RP: Since you were involved in the camp experience and also experienced 9/11 and the aftermath of 9/11 and backlash toward Muslims, did you feel like maybe the nightmare was starting again?

JN: I really did. I was so proud that the museum took a stand on the part of the Muslim community that was incarcerated -- not incarcerated, that's not, you know, we have a tendency of over, over exaggerating events with words, it was not that. It was, I think, I can't say a normal reaction, but it was a reaction that I think... well, it was normal. But I was so proud that the museum took its stand and immediately said to the Justice Department or whoever that it was wrong. Now, that was a proud moment for me anyway, or I'm sure for a lot of Japanese American people.

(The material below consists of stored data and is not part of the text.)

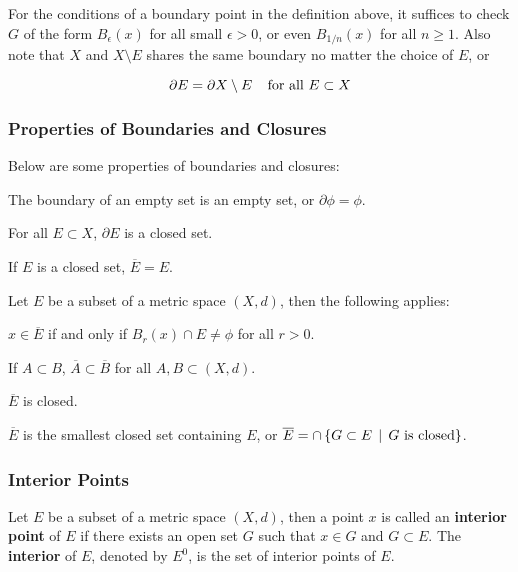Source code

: \documentclass[a4paper,12pt]{article}
\begin{document}
For the conditions of a boundary point in the definition above, it suffices to check $G$ of the form $B_{\epsilon}(x)$ for all small $\epsilon>0$, or even $B_{1/n}(x)$ for all $n\geq 1$. Also note that $X$ and $X\setminus E$ shares the same boundary no matter the choice of $E$, or

$$\partial E=\partial X\setminus E\;\;\;\;\text{for all }E\subset X$$\s

\subsubsection{Properties of Boundaries and Closures}
\begin{pst}
  Below are some properties of boundaries and closures:

  \begin{alist}
    \item The boundary of an empty set is an empty set, or $\partial\phi=\phi$.
    \item For all $E\subset X$, $\partial E$ is a closed set.
    \item If $E$ is a closed set, $\overline{E}=E$.
  \end{alist}
\end{pst}\n

\begin{pst}
  Let $E$ be a subset of a metric space $(X,d)$, then the following applies:

  \begin{alist}
    \item $x\in\overline{E}$ if and only if $B_{r}(x)\cap E\neq\phi$ for all $r>0$.
    \item If $A\subset B$, $\overline{A}\subset\overline{B}$ for all $A,B\subset(X,d)$.
    \item $\overline{E}$ is closed.
    \item $\overline{E}$ is the smallest closed set containing $E$, or $\overline{E}=\cap\left\{ G\subset E\,\mid\, G\text{ is closed}\right\}$.
  \end{alist}
\end{pst}

\subsubsection{Interior Points}
\begin{dft}
  Let $E$ be a subset of a metric space $(X,d)$, then a point $x$ is called an \textbf{interior point} of $E$ if there exists an open set $G$ such that $x\in G$ and $G\subset E$. The \textbf{interior} of $E$, denoted by $E^{0}$, is the set of interior points of $E$.
\end{dft}\n
\end{document}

RP: James, if you have any other stories or comments that you'd like to share, otherwise we'll thank you very much and for your time here and the very special stories, very heartfelt.

JN: Yeah, well, thank you very much for permitting me to sound off. I've always wanted to write something about the younger people's point of view of evacuation. Indeed, I've got a couple pages written already, sort of abandoned that on the side.

RP: I'm sorry, I might add that at Manzanar, we're in the process of developing a book called The Children of Manzanar specifically from the perspective of kids and teenagers.

JN: There is indeed one author that I read about. I can't remember the name, I bought the book, maybe it was... oh, Topaz. Do you recall that book?

RP: Journey to Topaz?

JN: Yeah, yeah, right. But it wasn't, well, I can't remember what the content was even, but I wasn't too impressed is what I'm trying to say. [Laughs] Yeah.

RP: Well, maybe that's something you can, maybe you can expound on it.

JN: Well, you know, people just say, "Heck, it's at age seventy-seven, he can't do it." But let me tell you, it ain't gonna ever happen because we're not going to be around. And to get it third-hand is completely different. It's incredible what you're doing, really.